Problem to work on: Take every line containing "install" out of the records.

Dataset excerpts:
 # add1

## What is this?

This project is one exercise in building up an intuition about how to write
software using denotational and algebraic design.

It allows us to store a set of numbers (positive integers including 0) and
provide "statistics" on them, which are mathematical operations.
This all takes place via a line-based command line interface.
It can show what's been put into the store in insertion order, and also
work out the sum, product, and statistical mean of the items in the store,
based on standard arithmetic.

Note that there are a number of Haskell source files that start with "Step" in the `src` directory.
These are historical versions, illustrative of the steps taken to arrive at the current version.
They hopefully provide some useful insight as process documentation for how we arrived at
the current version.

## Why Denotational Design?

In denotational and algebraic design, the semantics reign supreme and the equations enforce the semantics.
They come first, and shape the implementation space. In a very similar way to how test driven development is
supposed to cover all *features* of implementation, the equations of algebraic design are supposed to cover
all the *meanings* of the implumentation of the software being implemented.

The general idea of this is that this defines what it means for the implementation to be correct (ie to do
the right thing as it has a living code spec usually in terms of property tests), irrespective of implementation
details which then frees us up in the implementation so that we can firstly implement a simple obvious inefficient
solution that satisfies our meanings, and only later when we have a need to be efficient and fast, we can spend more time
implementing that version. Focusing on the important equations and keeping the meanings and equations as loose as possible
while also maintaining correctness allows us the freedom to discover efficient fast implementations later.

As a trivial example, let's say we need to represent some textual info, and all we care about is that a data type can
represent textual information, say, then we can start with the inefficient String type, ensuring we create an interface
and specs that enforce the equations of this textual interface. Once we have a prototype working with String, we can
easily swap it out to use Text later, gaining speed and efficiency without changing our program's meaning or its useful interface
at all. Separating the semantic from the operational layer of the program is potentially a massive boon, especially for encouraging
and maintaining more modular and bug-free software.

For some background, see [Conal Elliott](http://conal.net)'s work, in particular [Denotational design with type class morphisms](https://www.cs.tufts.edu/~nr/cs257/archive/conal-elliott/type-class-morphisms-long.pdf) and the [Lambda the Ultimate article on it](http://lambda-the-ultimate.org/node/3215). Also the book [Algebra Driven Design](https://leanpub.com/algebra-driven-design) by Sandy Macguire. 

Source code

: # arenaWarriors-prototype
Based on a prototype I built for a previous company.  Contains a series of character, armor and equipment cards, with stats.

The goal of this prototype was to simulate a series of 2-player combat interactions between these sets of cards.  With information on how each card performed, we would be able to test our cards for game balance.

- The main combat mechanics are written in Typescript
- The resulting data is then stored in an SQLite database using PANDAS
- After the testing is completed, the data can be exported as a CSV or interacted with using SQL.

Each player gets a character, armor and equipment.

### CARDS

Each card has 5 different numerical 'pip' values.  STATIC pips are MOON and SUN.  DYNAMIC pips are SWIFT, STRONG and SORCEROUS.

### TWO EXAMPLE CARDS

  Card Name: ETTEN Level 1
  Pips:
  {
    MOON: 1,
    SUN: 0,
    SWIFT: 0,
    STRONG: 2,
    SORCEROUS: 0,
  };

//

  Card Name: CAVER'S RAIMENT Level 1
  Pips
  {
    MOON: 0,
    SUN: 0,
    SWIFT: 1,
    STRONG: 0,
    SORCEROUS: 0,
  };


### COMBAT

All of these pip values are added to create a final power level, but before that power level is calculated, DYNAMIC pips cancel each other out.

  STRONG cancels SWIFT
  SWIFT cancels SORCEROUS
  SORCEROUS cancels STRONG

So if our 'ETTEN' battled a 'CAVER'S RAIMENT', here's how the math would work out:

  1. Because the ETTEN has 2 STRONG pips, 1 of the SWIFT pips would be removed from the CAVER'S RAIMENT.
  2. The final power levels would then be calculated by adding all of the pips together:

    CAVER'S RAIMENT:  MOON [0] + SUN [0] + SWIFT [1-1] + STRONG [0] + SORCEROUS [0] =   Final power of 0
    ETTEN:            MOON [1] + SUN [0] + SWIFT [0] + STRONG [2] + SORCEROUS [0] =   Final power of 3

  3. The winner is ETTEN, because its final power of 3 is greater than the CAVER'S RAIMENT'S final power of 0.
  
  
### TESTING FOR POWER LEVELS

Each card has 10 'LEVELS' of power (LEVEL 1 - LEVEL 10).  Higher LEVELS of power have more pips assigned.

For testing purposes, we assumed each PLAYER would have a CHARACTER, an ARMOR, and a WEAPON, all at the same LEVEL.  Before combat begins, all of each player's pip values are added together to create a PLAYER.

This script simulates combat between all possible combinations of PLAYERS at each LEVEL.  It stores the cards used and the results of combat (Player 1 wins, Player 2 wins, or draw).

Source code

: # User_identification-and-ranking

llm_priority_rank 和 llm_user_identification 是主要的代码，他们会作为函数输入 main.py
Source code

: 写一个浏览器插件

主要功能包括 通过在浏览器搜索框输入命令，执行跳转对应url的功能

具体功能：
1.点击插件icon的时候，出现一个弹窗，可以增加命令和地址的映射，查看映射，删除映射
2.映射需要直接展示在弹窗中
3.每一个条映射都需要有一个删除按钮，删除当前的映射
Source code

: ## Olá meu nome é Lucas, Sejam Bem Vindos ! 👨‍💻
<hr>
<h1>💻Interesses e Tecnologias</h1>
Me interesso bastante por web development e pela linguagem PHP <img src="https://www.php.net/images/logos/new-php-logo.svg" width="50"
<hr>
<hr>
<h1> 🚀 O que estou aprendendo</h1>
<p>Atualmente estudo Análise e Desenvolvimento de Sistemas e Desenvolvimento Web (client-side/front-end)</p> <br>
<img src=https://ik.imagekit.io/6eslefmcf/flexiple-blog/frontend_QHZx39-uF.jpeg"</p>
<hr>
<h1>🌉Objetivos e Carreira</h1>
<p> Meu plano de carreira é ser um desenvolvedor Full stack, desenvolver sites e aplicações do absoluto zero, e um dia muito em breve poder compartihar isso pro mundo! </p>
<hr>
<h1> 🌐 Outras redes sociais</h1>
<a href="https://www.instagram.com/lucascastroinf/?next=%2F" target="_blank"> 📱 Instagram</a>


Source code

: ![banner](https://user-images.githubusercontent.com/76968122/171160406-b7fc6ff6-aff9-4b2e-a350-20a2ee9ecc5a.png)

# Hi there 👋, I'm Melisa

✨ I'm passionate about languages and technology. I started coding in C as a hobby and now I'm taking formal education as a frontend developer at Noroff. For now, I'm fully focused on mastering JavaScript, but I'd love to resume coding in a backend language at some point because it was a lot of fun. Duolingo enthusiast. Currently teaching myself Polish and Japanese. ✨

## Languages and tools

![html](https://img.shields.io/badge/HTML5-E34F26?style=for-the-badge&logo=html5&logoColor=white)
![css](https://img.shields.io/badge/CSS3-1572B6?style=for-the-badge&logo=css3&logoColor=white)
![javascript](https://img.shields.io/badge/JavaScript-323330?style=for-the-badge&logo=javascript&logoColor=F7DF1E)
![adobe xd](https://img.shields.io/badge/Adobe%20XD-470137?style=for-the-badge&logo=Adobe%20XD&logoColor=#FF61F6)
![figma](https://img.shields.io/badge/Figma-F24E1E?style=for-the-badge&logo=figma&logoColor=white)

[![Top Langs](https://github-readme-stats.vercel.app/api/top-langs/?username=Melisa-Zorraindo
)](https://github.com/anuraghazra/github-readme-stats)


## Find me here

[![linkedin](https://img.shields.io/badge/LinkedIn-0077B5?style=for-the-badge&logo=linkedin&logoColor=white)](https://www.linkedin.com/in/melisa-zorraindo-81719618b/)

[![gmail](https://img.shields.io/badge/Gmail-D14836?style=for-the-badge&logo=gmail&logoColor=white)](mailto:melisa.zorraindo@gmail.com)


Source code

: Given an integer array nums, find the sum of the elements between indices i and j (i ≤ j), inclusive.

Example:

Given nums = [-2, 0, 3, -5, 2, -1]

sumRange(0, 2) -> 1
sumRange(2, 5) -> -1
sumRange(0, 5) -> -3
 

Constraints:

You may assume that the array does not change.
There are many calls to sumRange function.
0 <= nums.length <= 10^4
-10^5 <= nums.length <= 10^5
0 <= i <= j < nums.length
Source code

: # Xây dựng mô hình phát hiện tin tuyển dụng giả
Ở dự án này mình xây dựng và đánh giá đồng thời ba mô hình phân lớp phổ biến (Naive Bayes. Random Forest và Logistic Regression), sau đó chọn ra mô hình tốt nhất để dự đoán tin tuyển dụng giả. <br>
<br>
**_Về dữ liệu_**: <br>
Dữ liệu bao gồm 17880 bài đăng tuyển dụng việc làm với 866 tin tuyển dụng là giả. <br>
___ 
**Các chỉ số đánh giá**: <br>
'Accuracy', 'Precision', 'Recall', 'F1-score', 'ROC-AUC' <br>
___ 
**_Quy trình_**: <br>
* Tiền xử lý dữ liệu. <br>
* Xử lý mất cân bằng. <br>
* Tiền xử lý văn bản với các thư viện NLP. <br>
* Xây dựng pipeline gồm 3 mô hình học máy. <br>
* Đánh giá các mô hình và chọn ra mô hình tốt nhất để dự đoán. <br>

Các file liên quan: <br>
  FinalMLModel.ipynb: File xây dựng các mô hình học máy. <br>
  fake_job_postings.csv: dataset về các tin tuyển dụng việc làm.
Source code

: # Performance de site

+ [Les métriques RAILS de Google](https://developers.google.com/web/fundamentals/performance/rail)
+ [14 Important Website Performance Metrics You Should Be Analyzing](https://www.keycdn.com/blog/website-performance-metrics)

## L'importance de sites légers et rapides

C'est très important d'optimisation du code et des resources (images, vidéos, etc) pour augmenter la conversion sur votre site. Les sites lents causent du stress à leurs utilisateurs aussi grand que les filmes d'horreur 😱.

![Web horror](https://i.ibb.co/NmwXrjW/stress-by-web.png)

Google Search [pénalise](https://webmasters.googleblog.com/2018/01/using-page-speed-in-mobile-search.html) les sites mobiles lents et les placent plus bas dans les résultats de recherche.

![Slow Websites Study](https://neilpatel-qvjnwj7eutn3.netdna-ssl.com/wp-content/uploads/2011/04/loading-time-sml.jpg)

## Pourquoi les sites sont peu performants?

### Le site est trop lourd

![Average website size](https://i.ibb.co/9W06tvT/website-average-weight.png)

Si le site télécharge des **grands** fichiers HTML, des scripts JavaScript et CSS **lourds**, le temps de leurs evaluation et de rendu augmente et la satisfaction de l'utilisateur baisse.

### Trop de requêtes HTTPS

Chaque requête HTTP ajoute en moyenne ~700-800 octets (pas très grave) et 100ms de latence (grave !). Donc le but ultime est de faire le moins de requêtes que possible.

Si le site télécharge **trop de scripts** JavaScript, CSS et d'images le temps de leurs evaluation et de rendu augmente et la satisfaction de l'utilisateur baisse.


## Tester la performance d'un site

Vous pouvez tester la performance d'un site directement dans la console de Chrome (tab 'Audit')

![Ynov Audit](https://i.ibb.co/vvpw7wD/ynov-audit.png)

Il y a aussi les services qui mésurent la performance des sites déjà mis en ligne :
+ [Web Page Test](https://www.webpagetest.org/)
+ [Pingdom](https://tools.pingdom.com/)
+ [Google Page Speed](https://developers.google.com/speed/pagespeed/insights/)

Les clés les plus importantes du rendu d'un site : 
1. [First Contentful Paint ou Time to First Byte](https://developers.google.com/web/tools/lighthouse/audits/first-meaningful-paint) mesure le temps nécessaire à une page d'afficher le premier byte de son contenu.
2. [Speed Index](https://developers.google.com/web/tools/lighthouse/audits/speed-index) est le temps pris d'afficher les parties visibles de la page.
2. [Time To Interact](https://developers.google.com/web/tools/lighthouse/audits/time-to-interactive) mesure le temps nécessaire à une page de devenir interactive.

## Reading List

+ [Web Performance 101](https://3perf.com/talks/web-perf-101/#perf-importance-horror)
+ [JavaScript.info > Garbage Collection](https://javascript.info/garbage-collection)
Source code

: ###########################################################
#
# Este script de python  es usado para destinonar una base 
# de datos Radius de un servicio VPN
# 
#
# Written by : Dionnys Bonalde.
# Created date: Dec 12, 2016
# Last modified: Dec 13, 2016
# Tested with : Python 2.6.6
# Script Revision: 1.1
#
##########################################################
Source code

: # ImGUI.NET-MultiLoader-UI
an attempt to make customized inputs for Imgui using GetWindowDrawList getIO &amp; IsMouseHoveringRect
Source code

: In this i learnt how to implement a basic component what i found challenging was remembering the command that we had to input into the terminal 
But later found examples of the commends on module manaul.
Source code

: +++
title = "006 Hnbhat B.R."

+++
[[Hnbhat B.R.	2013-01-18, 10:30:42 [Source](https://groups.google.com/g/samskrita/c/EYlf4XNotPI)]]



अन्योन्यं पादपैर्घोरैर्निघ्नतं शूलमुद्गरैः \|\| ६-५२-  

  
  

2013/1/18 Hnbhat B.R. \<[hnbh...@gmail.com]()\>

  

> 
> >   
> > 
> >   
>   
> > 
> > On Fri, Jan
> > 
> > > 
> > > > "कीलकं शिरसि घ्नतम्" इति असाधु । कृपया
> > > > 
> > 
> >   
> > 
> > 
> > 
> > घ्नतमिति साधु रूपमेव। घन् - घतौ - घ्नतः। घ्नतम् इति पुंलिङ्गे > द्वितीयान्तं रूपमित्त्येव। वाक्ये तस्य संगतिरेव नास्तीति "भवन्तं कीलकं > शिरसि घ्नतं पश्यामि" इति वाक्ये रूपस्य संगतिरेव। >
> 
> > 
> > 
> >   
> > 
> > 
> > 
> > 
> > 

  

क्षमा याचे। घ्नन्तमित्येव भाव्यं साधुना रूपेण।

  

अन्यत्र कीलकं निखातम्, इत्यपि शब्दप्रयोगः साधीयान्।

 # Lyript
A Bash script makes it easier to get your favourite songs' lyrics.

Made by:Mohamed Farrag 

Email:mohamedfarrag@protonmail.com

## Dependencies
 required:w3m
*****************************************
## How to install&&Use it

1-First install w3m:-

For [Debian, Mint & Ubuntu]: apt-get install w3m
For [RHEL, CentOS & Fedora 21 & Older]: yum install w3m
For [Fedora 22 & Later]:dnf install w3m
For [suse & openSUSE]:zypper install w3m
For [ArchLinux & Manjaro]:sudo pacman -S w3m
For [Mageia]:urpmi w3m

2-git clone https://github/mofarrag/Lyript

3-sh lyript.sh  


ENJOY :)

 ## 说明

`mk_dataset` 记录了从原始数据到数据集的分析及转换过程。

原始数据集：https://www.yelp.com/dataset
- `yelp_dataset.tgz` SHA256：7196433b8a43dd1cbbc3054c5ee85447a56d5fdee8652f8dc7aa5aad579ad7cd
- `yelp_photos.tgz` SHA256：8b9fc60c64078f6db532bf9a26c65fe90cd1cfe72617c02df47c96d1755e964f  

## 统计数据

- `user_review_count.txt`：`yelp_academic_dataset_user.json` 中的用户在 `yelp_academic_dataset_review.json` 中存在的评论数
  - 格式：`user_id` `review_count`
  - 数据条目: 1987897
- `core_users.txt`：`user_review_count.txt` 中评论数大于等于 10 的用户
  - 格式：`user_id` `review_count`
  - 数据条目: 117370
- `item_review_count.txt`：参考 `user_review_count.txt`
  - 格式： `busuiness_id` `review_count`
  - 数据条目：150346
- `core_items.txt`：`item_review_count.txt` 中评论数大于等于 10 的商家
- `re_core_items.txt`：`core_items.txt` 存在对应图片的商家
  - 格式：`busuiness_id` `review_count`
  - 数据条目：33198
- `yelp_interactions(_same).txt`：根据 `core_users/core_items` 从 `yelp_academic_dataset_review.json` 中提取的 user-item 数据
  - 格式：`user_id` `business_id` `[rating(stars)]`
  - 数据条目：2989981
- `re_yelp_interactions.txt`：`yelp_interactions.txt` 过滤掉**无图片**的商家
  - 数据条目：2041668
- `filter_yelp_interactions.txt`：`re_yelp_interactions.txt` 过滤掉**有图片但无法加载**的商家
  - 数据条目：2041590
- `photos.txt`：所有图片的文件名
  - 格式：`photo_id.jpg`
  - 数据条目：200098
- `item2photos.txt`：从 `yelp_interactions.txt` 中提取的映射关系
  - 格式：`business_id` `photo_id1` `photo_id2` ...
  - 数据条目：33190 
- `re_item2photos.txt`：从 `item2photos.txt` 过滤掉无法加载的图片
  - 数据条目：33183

Task result:
## How to install&&Use it
1-First install w3m:-
For [Debian, Mint & Ubuntu]: apt-get install w3m
For [RHEL, CentOS & Fedora 21 & Older]: yum install w3m
For [Fedora 22 & Later]:dnf install w3m
For [suse & openSUSE]:zypper install w3m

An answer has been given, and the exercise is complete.